Madoff had nearly 5,000 clients. For a decade plus of time (longer?) Madoff was issuing "official looking" statements entirely divorced from reality. Yet how can it be that clients, regulators, people with fiduciary responsibilities - hell anybody who should have checked or was supposed to scrutinize the documents didn't notice discrepancies?

All that lack of responsibility, all those people, all those eyes, all that time, and all those statements month after month.

As for Wall Street and more legitimate *cough* *cough* activity - mcclatchydc.com currently as an entire section of its site dedicated to Goldman Sachs.

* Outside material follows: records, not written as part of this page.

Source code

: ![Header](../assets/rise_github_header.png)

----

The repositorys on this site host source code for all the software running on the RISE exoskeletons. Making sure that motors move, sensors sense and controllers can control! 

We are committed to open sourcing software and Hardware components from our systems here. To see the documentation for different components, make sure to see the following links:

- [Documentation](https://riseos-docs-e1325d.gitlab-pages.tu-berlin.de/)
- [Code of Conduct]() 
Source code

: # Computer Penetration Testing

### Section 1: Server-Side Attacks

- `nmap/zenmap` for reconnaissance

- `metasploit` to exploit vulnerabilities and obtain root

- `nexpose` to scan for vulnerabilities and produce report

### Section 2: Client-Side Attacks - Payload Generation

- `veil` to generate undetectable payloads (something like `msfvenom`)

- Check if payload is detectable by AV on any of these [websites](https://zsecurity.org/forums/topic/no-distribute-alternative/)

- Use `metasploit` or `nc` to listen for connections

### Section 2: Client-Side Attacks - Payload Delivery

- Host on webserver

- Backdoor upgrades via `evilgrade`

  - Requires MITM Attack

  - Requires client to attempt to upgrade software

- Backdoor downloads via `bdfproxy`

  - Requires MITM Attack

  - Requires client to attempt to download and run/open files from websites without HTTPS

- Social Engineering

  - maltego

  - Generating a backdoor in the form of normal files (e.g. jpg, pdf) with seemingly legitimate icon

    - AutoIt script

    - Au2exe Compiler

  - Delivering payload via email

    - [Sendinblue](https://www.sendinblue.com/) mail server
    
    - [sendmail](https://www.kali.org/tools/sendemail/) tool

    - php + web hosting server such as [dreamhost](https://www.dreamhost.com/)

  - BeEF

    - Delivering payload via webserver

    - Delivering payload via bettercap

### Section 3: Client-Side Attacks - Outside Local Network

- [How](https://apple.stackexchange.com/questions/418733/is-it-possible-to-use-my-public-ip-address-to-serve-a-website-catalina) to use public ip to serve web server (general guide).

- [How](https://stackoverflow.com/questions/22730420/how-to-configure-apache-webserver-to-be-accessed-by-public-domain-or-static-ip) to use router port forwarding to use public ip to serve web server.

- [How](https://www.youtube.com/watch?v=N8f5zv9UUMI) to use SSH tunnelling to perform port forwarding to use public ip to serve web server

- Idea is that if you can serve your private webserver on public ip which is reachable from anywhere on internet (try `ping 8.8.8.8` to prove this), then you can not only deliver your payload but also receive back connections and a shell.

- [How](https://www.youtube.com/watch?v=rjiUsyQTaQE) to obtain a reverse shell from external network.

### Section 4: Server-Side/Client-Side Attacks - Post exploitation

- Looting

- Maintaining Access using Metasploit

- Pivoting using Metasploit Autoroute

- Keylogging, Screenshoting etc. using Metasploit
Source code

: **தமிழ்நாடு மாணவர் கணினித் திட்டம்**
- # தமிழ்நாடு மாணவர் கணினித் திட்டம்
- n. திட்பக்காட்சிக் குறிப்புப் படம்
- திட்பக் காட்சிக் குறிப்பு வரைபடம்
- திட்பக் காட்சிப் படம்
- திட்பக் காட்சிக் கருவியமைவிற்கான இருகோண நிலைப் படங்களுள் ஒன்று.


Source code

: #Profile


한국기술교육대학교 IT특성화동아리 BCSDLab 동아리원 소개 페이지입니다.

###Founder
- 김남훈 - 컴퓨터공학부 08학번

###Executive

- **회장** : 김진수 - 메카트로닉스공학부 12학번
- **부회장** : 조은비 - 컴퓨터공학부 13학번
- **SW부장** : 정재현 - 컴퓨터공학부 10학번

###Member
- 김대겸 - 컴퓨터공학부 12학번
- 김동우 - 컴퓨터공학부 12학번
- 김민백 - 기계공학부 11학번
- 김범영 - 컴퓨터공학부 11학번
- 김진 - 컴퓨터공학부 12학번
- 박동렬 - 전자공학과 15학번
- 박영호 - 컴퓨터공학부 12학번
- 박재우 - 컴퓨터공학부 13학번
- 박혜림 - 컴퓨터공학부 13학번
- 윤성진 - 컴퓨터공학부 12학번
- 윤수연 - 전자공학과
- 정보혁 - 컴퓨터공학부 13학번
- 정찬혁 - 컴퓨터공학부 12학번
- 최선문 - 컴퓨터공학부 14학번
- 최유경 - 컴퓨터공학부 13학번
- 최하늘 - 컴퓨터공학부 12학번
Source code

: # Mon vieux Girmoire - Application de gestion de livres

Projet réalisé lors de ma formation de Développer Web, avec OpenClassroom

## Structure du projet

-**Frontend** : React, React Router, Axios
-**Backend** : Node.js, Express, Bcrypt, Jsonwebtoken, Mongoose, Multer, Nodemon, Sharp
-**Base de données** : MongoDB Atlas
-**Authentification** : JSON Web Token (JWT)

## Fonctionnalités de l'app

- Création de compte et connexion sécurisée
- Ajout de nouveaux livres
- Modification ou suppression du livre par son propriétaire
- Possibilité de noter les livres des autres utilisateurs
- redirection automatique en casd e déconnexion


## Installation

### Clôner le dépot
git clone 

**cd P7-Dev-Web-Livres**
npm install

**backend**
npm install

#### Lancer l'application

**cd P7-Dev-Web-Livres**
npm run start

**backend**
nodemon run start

And if you think that deception is only for straight up criminals, think again. Goldman's marks, um I mean, clients, were Qualified Institutional Buyers:
DuVally said the firm sold virtually all its subprime-related securities to Qualified Institutional Buyers, a class of sophisticated investors that are afforded fewer protections than small investors are under federal securities laws. He said Goldman made all the required disclosures about risks.

How Goldman secretly bet on the U.S. housing crash - mcclatchydc.com
You can be sure that the concept "afforded fewer protections" didn't go unnoticed at Goldman Sachs. They aren't a wildly lucky, yet run of mill con artist like Madoff. They are the brightest of the bright in their field. And they know exactly what they are doing.